Jules Bass, the host, producer, director and songwriter who partnered with Arthur Rankin Jr. on the stop motion holiday television specials Rudolph the red nosed reindeer, Frosty the Snowman and Santa Claus is coming to town, is dead. He was 87 years old.

Bass died Tuesday at an assisted living facility in Rye, New York, publicist Jennifer Fisherman Ruff said. The Hollywood Reporter.

Rudolph the red nosed reindeerbased on the song popularized by Gene Autry and featuring the vocals of Burl Ives, debuted in 1964. Frosty the Snowmanwith Jackie Vernon and Jimmy Durante, lost in 1969, and Santa Claus is coming to townstarring Fred Astaire, premiered in 1970. All three have remained strong TV draws over the decades.

Rankin/Bass Productions’ stop-motion animation features were done by Japanese animators and were laborious to make, with thousands of stills of their characters’ incremental movements stitched together at 24 frames per second in a process called “Animagic”. ”

Bass also directed and produced crazy monster partya 1967 feature film starring Boris Karloff and Phyllis Diller.

Born in Philadelphia on September 16, 1935, Bass attended New York University and worked at an advertising agency before joining former ABC art director Rankin at his film production company Videocraft International (later known as Rankin/Bass Productions name).

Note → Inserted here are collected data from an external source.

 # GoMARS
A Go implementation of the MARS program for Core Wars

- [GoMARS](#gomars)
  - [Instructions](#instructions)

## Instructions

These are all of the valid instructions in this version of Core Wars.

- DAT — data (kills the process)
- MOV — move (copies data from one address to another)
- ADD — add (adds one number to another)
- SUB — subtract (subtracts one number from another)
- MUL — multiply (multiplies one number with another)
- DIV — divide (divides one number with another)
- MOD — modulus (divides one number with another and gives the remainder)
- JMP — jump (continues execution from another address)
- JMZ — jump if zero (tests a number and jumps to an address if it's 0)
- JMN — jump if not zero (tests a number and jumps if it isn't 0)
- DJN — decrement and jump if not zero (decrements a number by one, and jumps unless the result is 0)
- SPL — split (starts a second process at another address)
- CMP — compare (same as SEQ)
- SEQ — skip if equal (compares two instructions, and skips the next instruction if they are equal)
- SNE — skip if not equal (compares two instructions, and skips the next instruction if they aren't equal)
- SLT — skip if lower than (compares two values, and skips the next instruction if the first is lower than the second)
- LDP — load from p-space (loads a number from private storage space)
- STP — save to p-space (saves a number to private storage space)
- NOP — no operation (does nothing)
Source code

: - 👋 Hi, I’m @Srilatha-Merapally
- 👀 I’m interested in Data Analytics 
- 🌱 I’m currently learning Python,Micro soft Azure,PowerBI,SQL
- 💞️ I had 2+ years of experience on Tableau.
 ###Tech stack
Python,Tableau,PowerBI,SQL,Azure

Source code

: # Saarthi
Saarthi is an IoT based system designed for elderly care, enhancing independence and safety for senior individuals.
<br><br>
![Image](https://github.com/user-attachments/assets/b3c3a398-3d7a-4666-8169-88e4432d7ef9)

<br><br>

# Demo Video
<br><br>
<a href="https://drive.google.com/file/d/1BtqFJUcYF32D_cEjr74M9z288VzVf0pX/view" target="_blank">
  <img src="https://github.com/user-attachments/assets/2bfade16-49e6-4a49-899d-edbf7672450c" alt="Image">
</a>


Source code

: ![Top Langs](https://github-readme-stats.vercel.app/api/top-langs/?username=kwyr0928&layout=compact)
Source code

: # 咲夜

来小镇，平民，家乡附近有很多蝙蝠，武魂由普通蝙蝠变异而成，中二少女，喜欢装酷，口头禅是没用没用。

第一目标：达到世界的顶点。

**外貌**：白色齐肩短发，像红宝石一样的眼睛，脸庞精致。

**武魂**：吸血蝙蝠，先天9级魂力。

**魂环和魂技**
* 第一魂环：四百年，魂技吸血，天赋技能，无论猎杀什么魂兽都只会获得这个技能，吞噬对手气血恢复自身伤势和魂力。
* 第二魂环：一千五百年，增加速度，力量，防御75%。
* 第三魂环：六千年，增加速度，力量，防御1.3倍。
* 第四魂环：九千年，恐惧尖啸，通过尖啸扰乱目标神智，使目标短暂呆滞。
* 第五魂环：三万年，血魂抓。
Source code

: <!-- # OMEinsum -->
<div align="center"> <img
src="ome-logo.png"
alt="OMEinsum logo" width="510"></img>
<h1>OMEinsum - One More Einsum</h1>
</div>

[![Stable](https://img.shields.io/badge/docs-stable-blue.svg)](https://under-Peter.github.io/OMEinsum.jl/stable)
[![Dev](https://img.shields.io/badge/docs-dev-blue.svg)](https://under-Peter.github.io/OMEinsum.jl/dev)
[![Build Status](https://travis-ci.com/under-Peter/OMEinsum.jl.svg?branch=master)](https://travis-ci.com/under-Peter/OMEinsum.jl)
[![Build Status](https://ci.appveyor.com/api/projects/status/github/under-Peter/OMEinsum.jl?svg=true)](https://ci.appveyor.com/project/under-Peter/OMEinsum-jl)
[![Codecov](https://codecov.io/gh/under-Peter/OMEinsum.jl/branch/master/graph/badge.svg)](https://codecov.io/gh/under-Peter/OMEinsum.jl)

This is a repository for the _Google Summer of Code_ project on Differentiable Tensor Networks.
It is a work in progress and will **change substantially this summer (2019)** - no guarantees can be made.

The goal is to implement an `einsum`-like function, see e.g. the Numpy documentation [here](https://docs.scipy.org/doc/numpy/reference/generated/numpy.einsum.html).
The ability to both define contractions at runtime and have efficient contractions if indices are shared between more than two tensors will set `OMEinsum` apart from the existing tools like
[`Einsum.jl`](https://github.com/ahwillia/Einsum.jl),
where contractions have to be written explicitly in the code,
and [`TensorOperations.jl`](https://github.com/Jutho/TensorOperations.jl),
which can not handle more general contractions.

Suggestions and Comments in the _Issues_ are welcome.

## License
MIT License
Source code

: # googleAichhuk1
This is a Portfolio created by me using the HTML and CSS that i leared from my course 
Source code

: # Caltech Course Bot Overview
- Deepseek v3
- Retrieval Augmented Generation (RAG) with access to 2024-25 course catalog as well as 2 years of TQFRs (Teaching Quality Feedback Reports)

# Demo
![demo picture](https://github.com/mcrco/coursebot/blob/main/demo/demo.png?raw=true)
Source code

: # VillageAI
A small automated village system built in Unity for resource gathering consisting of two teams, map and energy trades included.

Said Rankin in a 2005 interview: “We sort of complemented each other. He had some talents that I didn’t have, and I had some talents that he didn’t have. I was fundamentally an artist and a creator; he was a creator and a writer and a lyricist.

The duo’s first production was the syndicated television series The New Adventures of Pinocchiowhich debuted in 1960. They offered a total of 130 five-minute chapters, which made a five-chapter, 25-minute episode series.

The couple shared an Emmy nomination for Outstanding Children’s Special in 1977 for their work on The Little Boy Drummer Book II and received a Peabody a year later for their animated version of The Hobbit. They also managed an adaptation of another JRR Tolkien property, The king’s returnin 1980.

Their other TV projects included 1966 The Ballad of Smokey the Bear1967 The wacky world of Mother Goose1968 The little boy drummerthe 1971 Easter special This is Peter Cottontail1974 The year without Santa Clausthe 1971-72 series Jackson 5ivethe 80s series Thundercats and the 1983 animated film conical heads.

He and Rankin co-directed The last unicorn (1982), with the voices of Jeff Bridges, mia farrow, Angela Lansbury, Alan Arkin and Robert Klein and songs composed and arranged by Jimmy Webb and performed by America.

Rankin deceased in January 2014 at age 89.

Bass wrote the children’s books Grass, the Vegetarian Dragon and cooking with herbsand his 2001 novel, Headhunterswas adapted for the 2011 film Monte Carlofeaturing Selena Gomez.

His daughter, Jean Nicole Bass, died in January at the age of 61.